Keir Starmer faces more headaches planning his trip to Washington than Modi faced

Comment: Modi’s pro-Trump stance may deepen generational split among British Indians

Donald Trump (R) and Narendra Modi meet in the Oval Office at the White House on February 13, 2025 in Washington, DC

Getty Images

IT WAS a phone call that will change our world. The new Trump-Putin alliance declared online by the US president after his long conversation with the Kremlin, saw America effectively switch sides in the Russia-Ukraine conflict. Solidarity and practical support for the country invaded three years ago now gives way to Trump’s effort to end the war on Putin’s terms.

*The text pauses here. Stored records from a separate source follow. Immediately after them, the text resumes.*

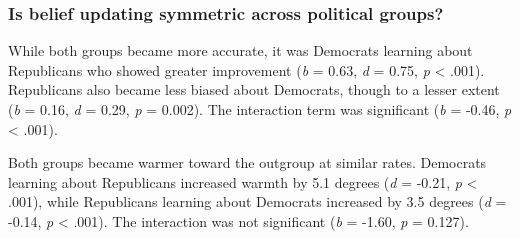 \documentclass[
  11pt,
  oneside]{article}
\begin{document}
\subsubsection{Is belief updating symmetric across political
groups?}\label{is-belief-updating-symmetric-across-political-groups}

While both groups became more accurate, it was Democrats learning about
Republicans who showed greater improvement (\emph{b} = 0.63, \emph{d} =
0.75, \emph{p} \textless{} .001). Republicans also became less biased
about Democrats, though to a lesser extent (\emph{b} = 0.16, \emph{d} =
0.29, \emph{p} = 0.002). The interaction term was significant (\emph{b}
= -0.46, \emph{p} \textless{} .001).

Both groups became warmer toward the outgroup at similar rates.
Democrats learning about Republicans increased warmth by 5.1 degrees
(\emph{d} = -0.21, \emph{p} \textless{} .001), while Republicans
learning about Democrats increased by 3.5 degrees (\emph{d} = -0.14,
\emph{p} \textless{} .001). The interaction was not significant
(\emph{b} = -1.60, \emph{p} = 0.127).
\end{document}
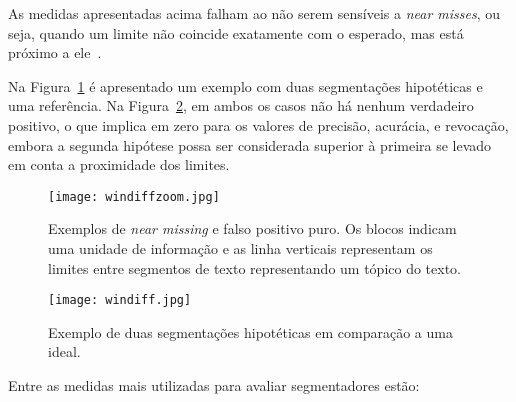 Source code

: As medidas apresentadas acima falham ao não serem sensíveis a \textit{near misses}, ou seja, quando um limite não coincide exatamente com o esperado, mas está próximo a ele~\cite{Kern2009}.

Na Figura~\ref{fig:exemplosegmentacaozoom} é apresentado um exemplo com duas segmentações hipotéticas e uma referência. Na Figura~\ref{fig:exemplosegmentacao}, em ambos os casos não há nenhum verdadeiro positivo, o que implica em zero para os valores de precisão, acurácia, e revocação, embora a segunda hipótese possa ser considerada superior à primeira se levado em conta a proximidade dos limites.



  \begin{figure}[!h]

	\centering
	\texttt{[image: windiffzoom.jpg]}
	\caption{Exemplos de \textit{near missing} e falso positivo puro. Os blocos indicam uma unidade de informação e as linha verticais representam os limites entre segmentos de texto representando um tópico do texto. }
	\label{fig:exemplosegmentacaozoom}

  \end{figure}
  
  \begin{figure}[!h]

	\centering
	\texttt{[image: windiff.jpg]}
	\caption{
	Exemplo de duas segmentações hipotéticas em comparação a uma ideal. 
	}
	\label{fig:exemplosegmentacao}

  \end{figure}
  
  
Entre as medidas mais utilizadas para avaliar segmentadores estão:

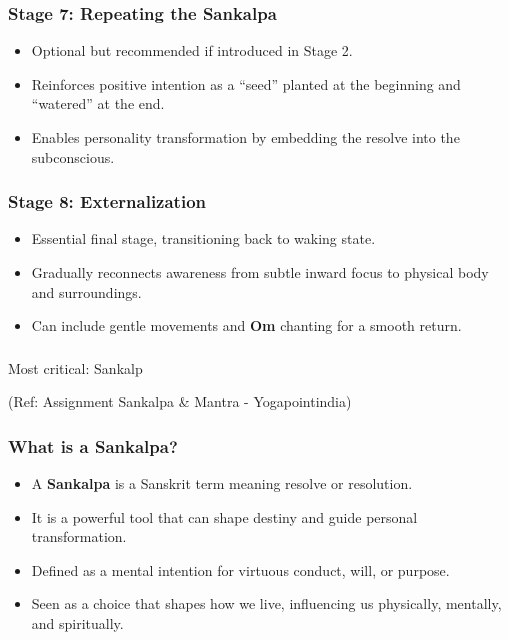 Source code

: \begin{frame}[fragile]\frametitle{Stage 7: Repeating the Sankalpa}
    \begin{itemize}
        \item Optional but recommended if introduced in Stage 2.
        \item Reinforces positive intention as a “seed” planted at the beginning and “watered” at the end.
        \item Enables personality transformation by embedding the resolve into the subconscious.
    \end{itemize}
\end{frame}

\begin{frame}[fragile]\frametitle{Stage 8: Externalization}
    \begin{itemize}
        \item Essential final stage, transitioning back to waking state.
        \item Gradually reconnects awareness from subtle inward focus to physical body and surroundings.
        \item Can include gentle movements and \textbf{Om} chanting for a smooth return.
    \end{itemize}
\end{frame}


\begin{frame}[fragile]\frametitle{}
\begin{center}
{\Large Most critical: Sankalp}

(Ref: Assignment Sankalpa \& Mantra - Yogapointindia)
\end{center}
\end{frame}

\begin{frame}[fragile]\frametitle{What is a Sankalpa?}
    \begin{itemize}
        \item A \textbf{Sankalpa} is a Sanskrit term meaning resolve or resolution.
        \item It is a powerful tool that can shape destiny and guide personal transformation.
        \item Defined as a mental intention for virtuous conduct, will, or purpose.
        \item Seen as a choice that shapes how we live, influencing us physically, mentally, and spiritually.
    \end{itemize}
\end{frame}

It is not even one month in, yet this second Trump term is already much more disruptive at home and abroad than his first. Unprepared for victory or power in 2016, Trump came to regret leaning into those with government experience, frustrated by explanations of the limits of populist slogans in practice. This time, personal loyalty to Trump has been paramount. Making refusing to accept that Trump lost in 2020 a litmus test filtered out anybody who puts democratic norms first. Elon Musk’s war on American state bureaucracy operates outside legal limits. The first weeks have felt “more like a cultural revolution than a democratic transition”, Mark Leonard, the Director of the European Council of Foreign Relations says.


Leonard was speaking to me from the Munich conference, just after seeing Ukraine president Volodymyr Zelensky’s response to Trump. He described what was ending as not just the post-1989 era that followed the cold war, but the central premises of the global multilateral system that followed the second world war in the US commitment to NATO, to Europe and to multilateral institutions.

There are deep tensions in the Trump agenda. The lecture for Europeans to take responsibility comes with an effort to dictate the peace terms in Ukraine. This Trump term is both more isolationist and more imperialist than last time – combining the message that too much American attention, treasure and blood has gone in faraway lands with threats to absorb Canada, annex Greenland and occupy Gaza. Cancelling most US development projects and stripping back the US state reduce the means by which even a superpower can impose its will.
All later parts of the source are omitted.